**Available records**.
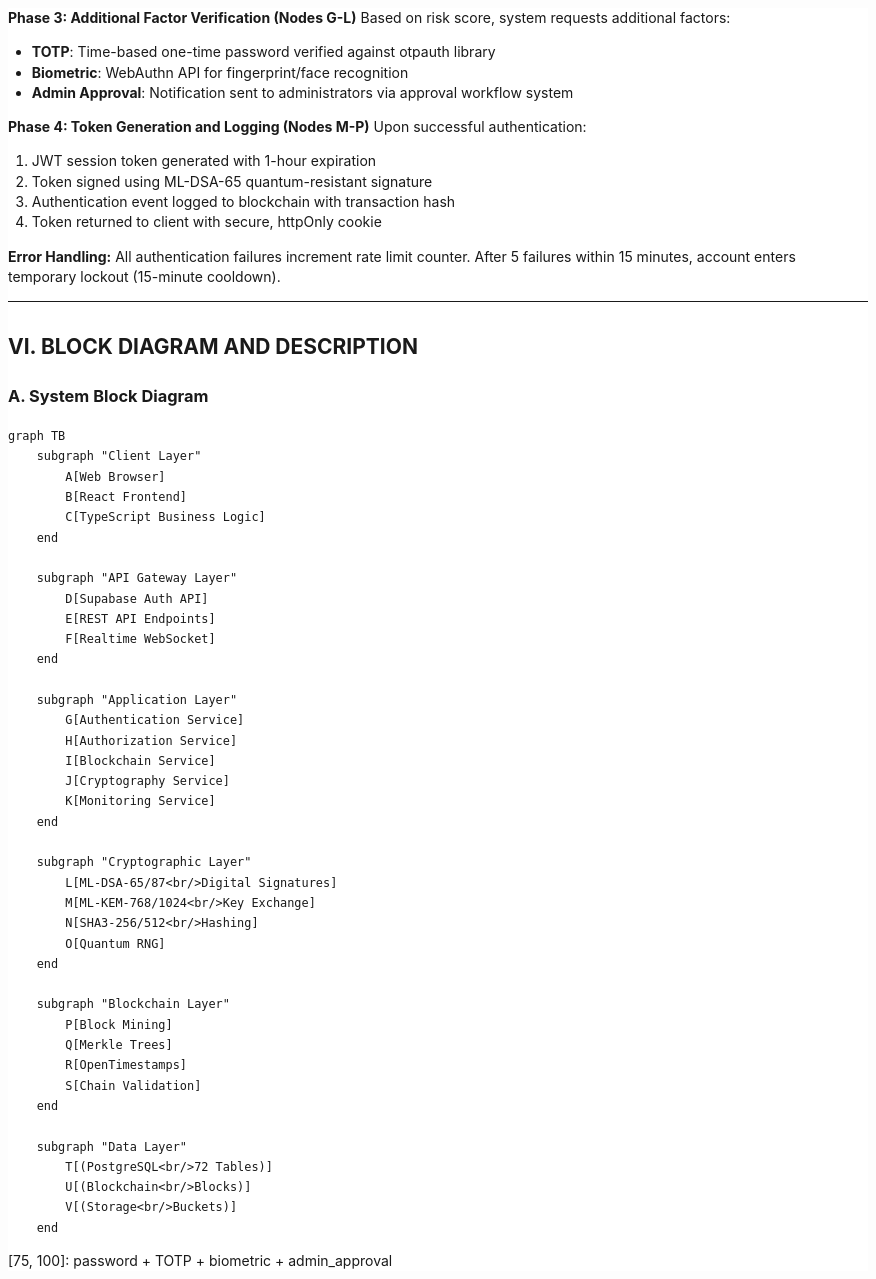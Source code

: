 **Phase 3: Additional Factor Verification (Nodes G-L)**
Based on risk score, system requests additional factors:
- **TOTP**: Time-based one-time password verified against otpauth library
- **Biometric**: WebAuthn API for fingerprint/face recognition
- **Admin Approval**: Notification sent to administrators via approval workflow system

**Phase 4: Token Generation and Logging (Nodes M-P)**
Upon successful authentication:
1. JWT session token generated with 1-hour expiration
2. Token signed using ML-DSA-65 quantum-resistant signature
3. Authentication event logged to blockchain with transaction hash
4. Token returned to client with secure, httpOnly cookie

**Error Handling:**
All authentication failures increment rate limit counter. After 5 failures within 15 minutes, account enters temporary lockout (15-minute cooldown).

---

## VI. BLOCK DIAGRAM AND DESCRIPTION

### A. System Block Diagram

```mermaid
graph TB
    subgraph "Client Layer"
        A[Web Browser]
        B[React Frontend]
        C[TypeScript Business Logic]
    end
    
    subgraph "API Gateway Layer"
        D[Supabase Auth API]
        E[REST API Endpoints]
        F[Realtime WebSocket]
    end
    
    subgraph "Application Layer"
        G[Authentication Service]
        H[Authorization Service]
        I[Blockchain Service]
        J[Cryptography Service]
        K[Monitoring Service]
    end
    
    subgraph "Cryptographic Layer"
        L[ML-DSA-65/87<br/>Digital Signatures]
        M[ML-KEM-768/1024<br/>Key Exchange]
        N[SHA3-256/512<br/>Hashing]
        O[Quantum RNG]
    end
    
    subgraph "Blockchain Layer"
        P[Block Mining]
        Q[Merkle Trees]
        R[OpenTimestamps]
        S[Chain Validation]
    end
    
    subgraph "Data Layer"
        T[(PostgreSQL<br/>72 Tables)]
        U[(Blockchain<br/>Blocks)]
        V[(Storage<br/>Buckets)]
    end
```

  [75, 100]: password + TOTP + biometric + admin_approval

**Problem to solve**.
Output the records above in their entirety and exactly, leaving out all images.

**Result of the exercise**.
Source code

: **Phase 3: Additional Factor Verification (Nodes G-L)**
Based on risk score, system requests additional factors:
- **TOTP**: Time-based one-time password verified against otpauth library
- **Biometric**: WebAuthn API for fingerprint/face recognition
- **Admin Approval**: Notification sent to administrators via approval workflow system

**Phase 4: Token Generation and Logging (Nodes M-P)**
Upon successful authentication:
1. JWT session token generated with 1-hour expiration
2. Token signed using ML-DSA-65 quantum-resistant signature
3. Authentication event logged to blockchain with transaction hash
4. Token returned to client with secure, httpOnly cookie

**Error Handling:**
All authentication failures increment rate limit counter. After 5 failures within 15 minutes, account enters temporary lockout (15-minute cooldown).

---

## VI. BLOCK DIAGRAM AND DESCRIPTION

### A. System Block Diagram

```mermaid
graph TB
    subgraph "Client Layer"
        A[Web Browser]
        B[React Frontend]
        C[TypeScript Business Logic]
    end
    
    subgraph "API Gateway Layer"
        D[Supabase Auth API]
        E[REST API Endpoints]
        F[Realtime WebSocket]
    end
    
    subgraph "Application Layer"
        G[Authentication Service]
        H[Authorization Service]
        I[Blockchain Service]
        J[Cryptography Service]
        K[Monitoring Service]
    end
    
    subgraph "Cryptographic Layer"
        L[ML-DSA-65/87<br/>Digital Signatures]
        M[ML-KEM-768/1024<br/>Key Exchange]
        N[SHA3-256/512<br/>Hashing]
        O[Quantum RNG]
    end
    
    subgraph "Blockchain Layer"
        P[Block Mining]
        Q[Merkle Trees]
        R[OpenTimestamps]
        S[Chain Validation]
    end
    
    subgraph "Data Layer"
        T[(PostgreSQL<br/>72 Tables)]
        U[(Blockchain<br/>Blocks)]
        V[(Storage<br/>Buckets)]
    end
```

  [75, 100]: password + TOTP + biometric + admin_approval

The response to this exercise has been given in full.